Complete Genome Sequence of Citrobacter koseri Strain MPUCK001.

Citrobacter koseri, an aerobic Gram-negative bacterium, is isolated from the human skin and intestinal tract. Here, we report the complete genome sequence of Citrobacter koseri strain MPUCK001, which has a 4.9-Mbp genome, containing 4,536 protein-coding sequences.

ANNOUNCEMENT

Citrobacter koseri is a motile bacterium that is oxidase negative and indole positive and uses citrate as a carbon source (1). C. koseri is present in the environment, including the soil, and is also isolated from the skin and intestinal tract of humans (2). Clinically, C. koseri causes severe meningitis and brain abscesses in neonates and immunocompromised patients (3). Outbreaks due to nosocomial infections have also been reported (4, 5). Elucidating the characteristics of C. koseri is an important topic for clinical application.

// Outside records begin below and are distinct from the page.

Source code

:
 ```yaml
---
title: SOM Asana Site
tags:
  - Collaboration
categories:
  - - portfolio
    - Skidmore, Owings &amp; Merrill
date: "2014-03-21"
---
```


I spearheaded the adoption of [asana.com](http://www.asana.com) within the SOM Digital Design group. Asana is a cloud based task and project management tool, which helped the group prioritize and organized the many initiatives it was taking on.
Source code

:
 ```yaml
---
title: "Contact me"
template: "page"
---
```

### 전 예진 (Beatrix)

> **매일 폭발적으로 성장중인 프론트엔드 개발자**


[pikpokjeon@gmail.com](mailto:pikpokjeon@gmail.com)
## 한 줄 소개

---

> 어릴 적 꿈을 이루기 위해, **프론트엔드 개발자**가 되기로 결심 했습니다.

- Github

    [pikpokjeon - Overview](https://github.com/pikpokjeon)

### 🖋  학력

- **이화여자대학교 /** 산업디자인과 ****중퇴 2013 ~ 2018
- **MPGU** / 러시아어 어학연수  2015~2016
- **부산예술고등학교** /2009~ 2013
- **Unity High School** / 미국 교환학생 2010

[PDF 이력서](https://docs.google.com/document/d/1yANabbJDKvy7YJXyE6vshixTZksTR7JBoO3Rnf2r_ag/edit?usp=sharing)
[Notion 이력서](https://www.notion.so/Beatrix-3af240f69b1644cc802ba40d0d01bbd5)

The C. koseri strain MPUCK001 sample was collected from the neck of a 23-year-old male with atopic dermatitis using the swab method (6) (institutional review board approval number 201903). The sample was inoculated into Reasoner's 2A (R2A) broth containing 300 µg/ml vancomycin and 5 μg/ml amphotericin B, with aerobic incubation at 32°C for 48 h to enrich the bacterium. The culture medium (100 µl) was then applied to nutrient agar supplemented with 160 μg/ml ampicillin and aerobically cultured at 32°C. A single colony was isolated and cultured on nutrient agar at 32°C. The C. koseri cells were harvested from the cultured nutrient agar plate by suspending them with saline. High-molecular-weight genomic DNA was extracted using the Quick-DNA fungal/bacterial miniprep kit (Zymo Research, Irvine, CA, USA). Long-read and short-read sequencing of the obtained genomic DNA was performed at the Oral Microbiome Center at Taniguchi Dental Clinic in Japan.

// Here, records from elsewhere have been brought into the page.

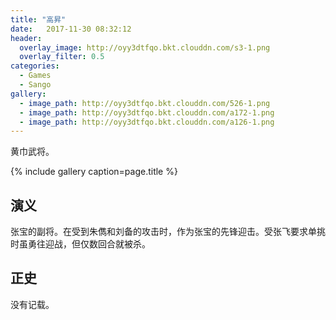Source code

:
 ```yaml
---
title: "高昇"
date:   2017-11-30 08:32:12
header:
  overlay_image: http://oyy3dtfqo.bkt.clouddn.com/s3-1.png
  overlay_filter: 0.5
categories:
  - Games
  - Sango
gallery:
  - image_path: http://oyy3dtfqo.bkt.clouddn.com/526-1.png
  - image_path: http://oyy3dtfqo.bkt.clouddn.com/a172-1.png
  - image_path: http://oyy3dtfqo.bkt.clouddn.com/a126-1.png
---
```


黄巾武将。

{% include gallery caption=page.title %}

## 演义

张宝的副将。在受到朱儁和刘备的攻击时，作为张宝的先锋迎击。受张飞要求单挑时虽勇往迎战，但仅数回合就被杀。

## 正史

没有记载。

For long-read sequencing, a DNA library was prepared using a ligation sequencing kit (LSK109) (Oxford Nanopore Technologies [ONT]) and sequenced with a GridION X5 system (ONT) on an R9.4.1 flow cell (FLO-MIN106 R9.41 flow cell). Raw sequence data were base called using Guppy v.3.6.0 (ONT), and the estimated N50 was 16.14 kb. After quality trimming (average Phred quality value of >10.0) using NanoFilt v.2.7.1 (7), a total of 104,661 reads (1.2 Gb) were generated. For short-read sequencing, DNBSEQ 2 × 150-bp paired-end sequencing was performed using the DNBSEQ-G400RS FAST sequencing instrument (MGI Tech, Shenzhen, China) according to the manufacturer’s instructions, yielding 3,132,966 paired-end reads. To trim adapters and low-quality data, raw sequencing data were preprocessed by FASTQ v.0.20.1 (8), yielding 2,661,960 (158× coverage) short reads with an average length of 145.9 bp.

A total of 104,661 long reads passing the quality check were used to assemble the genome sequence using Flye v.2.8 (9). The resulting circular genome sequence was polished using Pilon v.1.23 (10). To confirm the absence of structural misassembly of the circular contigs, we used the software program SV-Quest (K. Uesaka, https://github.com/kazumaxneo/SV-Quest), which maps short-read sequences to the chromosome sequence, and detected no signals for structural gaps or other inconsistencies. Default parameters were used for all software unless otherwise specified. The final chromosome sequence was 4,925,206 bp (G+C content, 53.8%), and the final coverage of the genome was 157.4×. The chromosome sequence was annotated using DFAST v.1.2.7.0 (11), which predicted 4,536 coding sequences, as well as 22 rRNA genes and 85 tRNA genes.

Data availability.

The closed complete chromosomal sequence was deposited at DDBJ/EMBL/GenBank under the accession number AP023452. Raw sequencing data were deposited in the DDBJ SRA database under the accession numbers DRR243767 (DNBSEQ) and DRR243768 (ONT), respectively.